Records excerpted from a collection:
╔══
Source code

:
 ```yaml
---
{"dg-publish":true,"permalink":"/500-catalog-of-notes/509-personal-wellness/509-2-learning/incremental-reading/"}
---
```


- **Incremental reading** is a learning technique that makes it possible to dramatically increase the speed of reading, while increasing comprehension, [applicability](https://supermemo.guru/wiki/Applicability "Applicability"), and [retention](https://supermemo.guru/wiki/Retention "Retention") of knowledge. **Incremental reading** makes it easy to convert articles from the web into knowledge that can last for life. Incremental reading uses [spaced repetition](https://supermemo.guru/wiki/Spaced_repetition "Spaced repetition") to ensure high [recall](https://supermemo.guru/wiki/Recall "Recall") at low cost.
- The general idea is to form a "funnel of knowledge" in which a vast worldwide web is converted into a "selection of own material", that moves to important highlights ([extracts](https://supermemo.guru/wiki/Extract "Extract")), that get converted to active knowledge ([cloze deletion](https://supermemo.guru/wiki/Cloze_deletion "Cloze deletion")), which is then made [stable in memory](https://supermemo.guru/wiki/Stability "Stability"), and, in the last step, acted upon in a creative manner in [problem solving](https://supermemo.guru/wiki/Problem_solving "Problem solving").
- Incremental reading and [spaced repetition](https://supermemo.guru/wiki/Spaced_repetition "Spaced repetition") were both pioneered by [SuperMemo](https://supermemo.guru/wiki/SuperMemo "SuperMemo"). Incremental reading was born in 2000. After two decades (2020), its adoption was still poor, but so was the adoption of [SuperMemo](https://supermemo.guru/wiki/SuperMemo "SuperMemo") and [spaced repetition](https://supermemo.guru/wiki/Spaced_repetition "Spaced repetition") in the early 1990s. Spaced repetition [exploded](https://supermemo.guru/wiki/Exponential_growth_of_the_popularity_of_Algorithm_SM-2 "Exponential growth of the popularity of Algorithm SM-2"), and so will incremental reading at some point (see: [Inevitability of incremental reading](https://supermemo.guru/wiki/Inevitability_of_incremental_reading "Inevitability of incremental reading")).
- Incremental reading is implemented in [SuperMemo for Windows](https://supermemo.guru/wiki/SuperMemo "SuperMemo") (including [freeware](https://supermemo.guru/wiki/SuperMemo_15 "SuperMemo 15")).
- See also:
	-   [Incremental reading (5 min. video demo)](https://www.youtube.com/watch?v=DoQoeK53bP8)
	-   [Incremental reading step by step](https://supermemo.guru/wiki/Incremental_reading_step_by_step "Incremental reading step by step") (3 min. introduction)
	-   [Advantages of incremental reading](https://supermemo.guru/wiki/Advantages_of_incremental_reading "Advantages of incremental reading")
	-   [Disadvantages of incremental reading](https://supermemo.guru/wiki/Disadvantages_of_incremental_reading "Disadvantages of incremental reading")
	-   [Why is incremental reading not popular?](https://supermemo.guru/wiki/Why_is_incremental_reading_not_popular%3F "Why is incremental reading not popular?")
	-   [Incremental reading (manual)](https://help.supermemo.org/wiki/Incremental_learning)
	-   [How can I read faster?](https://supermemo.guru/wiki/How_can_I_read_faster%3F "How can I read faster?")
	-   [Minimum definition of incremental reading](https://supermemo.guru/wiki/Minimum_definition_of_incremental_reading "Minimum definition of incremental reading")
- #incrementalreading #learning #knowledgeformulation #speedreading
╚══
◆ TASK INSTRUCTIONS ◆
The output must consist solely of the lines from the first line of the records through the line containing "- **Incremental reading** is", reproduced exactly.

◆ SOLVED PROBLEM ◆
Source code

:
 ```yaml
---
{"dg-publish":true,"permalink":"/500-catalog-of-notes/509-personal-wellness/509-2-learning/incremental-reading/"}
---
```


- **Incremental reading** is a learning technique that makes it possible to dramatically increase the speed of reading, while increasing comprehension, [applicability](https://supermemo.guru/wiki/Applicability "Applicability"), and [retention](https://supermemo.guru/wiki/Retention "Retention") of knowledge. **Incremental reading** makes it easy to convert articles from the web into knowledge that can last for life. Incremental reading uses [spaced repetition](https://supermemo.guru/wiki/Spaced_repetition "Spaced repetition") to ensure high [recall](https://supermemo.guru/wiki/Recall "Recall") at low cost.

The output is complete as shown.